* _EXERCISE MATERIALS_:
# # # #

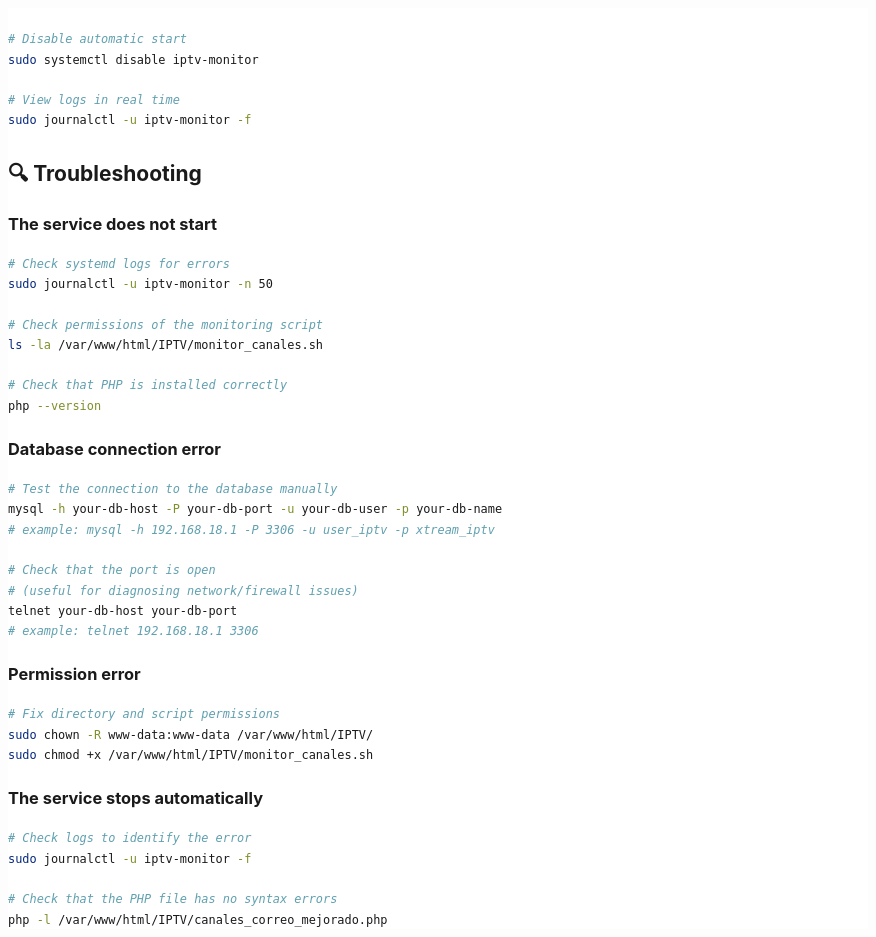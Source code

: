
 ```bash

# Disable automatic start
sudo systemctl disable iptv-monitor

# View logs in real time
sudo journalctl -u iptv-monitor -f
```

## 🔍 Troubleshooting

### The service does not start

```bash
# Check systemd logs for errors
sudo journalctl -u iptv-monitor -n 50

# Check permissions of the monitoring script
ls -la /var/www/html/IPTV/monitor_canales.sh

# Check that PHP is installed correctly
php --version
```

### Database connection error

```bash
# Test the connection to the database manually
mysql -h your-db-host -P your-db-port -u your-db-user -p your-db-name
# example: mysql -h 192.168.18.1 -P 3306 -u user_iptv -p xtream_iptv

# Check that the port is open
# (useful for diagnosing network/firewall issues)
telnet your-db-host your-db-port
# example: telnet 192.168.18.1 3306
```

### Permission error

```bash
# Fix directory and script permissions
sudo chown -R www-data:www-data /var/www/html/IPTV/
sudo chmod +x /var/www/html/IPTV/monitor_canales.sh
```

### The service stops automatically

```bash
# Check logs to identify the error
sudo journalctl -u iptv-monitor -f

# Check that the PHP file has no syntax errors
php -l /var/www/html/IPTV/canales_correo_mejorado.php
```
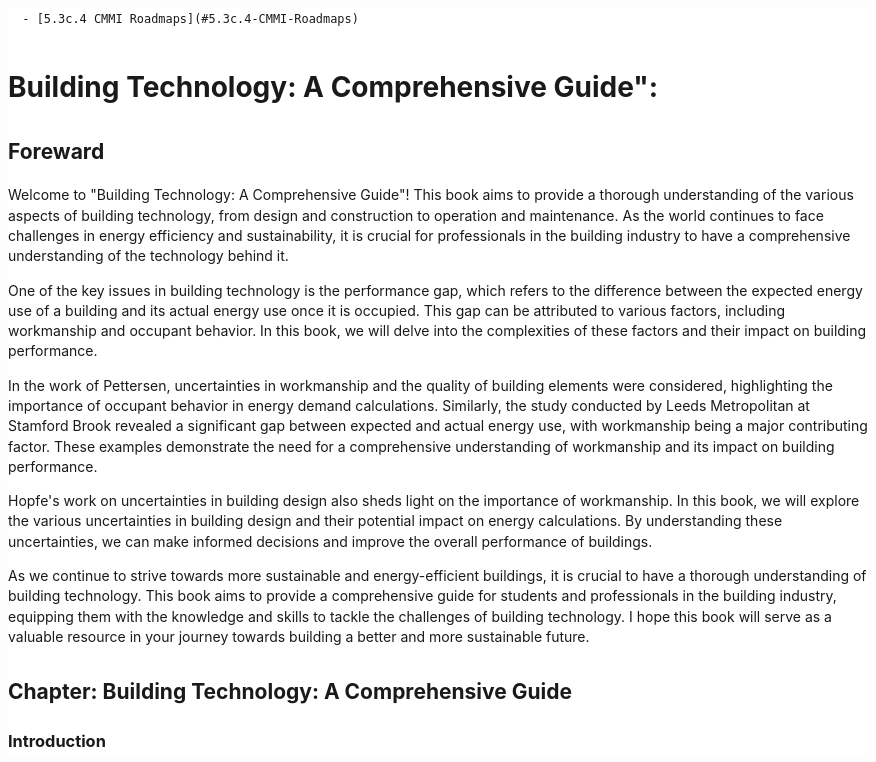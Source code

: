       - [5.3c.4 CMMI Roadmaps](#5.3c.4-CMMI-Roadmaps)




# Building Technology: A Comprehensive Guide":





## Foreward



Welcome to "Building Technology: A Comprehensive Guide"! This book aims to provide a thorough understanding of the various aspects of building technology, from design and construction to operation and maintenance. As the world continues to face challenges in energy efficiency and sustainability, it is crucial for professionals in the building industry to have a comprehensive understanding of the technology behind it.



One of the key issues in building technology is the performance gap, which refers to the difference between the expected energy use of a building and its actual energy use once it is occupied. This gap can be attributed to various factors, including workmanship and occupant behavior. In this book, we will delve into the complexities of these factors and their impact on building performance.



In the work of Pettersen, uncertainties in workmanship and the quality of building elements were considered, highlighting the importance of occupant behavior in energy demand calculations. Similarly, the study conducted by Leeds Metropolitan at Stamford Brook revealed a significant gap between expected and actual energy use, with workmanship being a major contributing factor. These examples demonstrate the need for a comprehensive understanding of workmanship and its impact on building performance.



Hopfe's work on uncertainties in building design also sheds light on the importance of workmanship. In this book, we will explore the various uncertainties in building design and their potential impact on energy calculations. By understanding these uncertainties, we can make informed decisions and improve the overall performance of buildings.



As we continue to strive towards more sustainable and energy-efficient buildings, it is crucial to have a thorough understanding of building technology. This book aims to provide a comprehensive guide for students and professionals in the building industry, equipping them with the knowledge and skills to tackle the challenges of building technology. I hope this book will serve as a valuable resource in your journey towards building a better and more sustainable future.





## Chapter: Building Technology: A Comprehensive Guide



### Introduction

# # # #

* _ABOUT THIS TASK_: Retype the entries above exactly, but only from the line containing "# Building Technology: A" through the line containing "One of the key", both included.

* _FINAL ANSWER_:
# Building Technology: A Comprehensive Guide":





## Foreward



Welcome to "Building Technology: A Comprehensive Guide"! This book aims to provide a thorough understanding of the various aspects of building technology, from design and construction to operation and maintenance. As the world continues to face challenges in energy efficiency and sustainability, it is crucial for professionals in the building industry to have a comprehensive understanding of the technology behind it.



One of the key issues in building technology is the performance gap, which refers to the difference between the expected energy use of a building and its actual energy use once it is occupied. This gap can be attributed to various factors, including workmanship and occupant behavior. In this book, we will delve into the complexities of these factors and their impact on building performance.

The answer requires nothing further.